[WORK INSTRUCTIONS]
From the listing below, extract each line containing the string "longtable".

[RECORD SET]
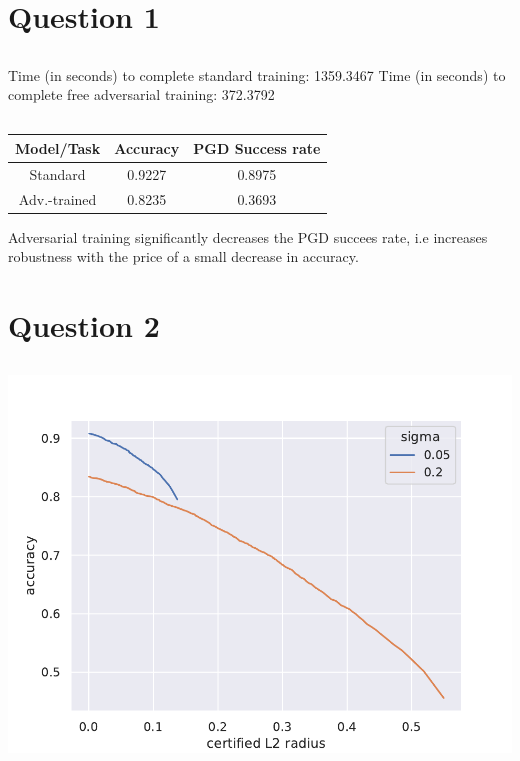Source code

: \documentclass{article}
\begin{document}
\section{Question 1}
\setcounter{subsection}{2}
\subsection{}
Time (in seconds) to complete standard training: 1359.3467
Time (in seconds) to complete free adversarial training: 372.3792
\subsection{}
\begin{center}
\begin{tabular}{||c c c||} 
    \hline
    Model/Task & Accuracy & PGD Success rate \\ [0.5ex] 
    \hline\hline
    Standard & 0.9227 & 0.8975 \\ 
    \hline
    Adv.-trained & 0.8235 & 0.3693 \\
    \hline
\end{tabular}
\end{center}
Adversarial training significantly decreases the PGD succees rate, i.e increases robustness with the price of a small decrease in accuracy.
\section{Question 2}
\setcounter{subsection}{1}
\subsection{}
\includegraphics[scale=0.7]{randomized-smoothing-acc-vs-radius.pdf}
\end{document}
...
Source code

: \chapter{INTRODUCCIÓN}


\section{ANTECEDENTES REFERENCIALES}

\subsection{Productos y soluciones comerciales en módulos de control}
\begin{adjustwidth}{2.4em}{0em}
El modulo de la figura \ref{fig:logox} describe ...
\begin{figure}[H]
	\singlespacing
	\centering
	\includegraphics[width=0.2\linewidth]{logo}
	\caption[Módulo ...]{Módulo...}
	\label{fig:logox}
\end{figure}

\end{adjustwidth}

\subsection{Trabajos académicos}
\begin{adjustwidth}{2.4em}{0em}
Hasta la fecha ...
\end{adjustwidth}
* * *
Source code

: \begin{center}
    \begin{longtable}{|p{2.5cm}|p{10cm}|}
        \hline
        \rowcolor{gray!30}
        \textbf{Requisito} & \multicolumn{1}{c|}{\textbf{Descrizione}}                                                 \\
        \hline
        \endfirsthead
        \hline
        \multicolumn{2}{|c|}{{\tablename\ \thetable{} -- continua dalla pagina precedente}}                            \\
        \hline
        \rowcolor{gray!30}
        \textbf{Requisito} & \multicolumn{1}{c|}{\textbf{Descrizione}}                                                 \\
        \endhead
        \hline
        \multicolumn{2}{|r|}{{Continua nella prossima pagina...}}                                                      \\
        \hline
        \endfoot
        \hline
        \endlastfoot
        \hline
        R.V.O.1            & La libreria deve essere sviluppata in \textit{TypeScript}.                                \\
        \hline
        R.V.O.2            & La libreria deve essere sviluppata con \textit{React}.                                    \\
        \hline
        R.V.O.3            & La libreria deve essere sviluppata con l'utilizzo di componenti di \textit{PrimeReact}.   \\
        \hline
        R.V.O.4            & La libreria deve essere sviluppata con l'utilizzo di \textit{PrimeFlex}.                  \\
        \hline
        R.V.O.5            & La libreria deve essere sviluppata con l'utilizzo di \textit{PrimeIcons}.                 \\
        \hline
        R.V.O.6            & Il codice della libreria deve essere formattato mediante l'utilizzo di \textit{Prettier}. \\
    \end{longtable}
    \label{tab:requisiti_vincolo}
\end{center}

[TASK OUTPUT]
    \begin{longtable}{|p{2.5cm}|p{10cm}|}
    \end{longtable}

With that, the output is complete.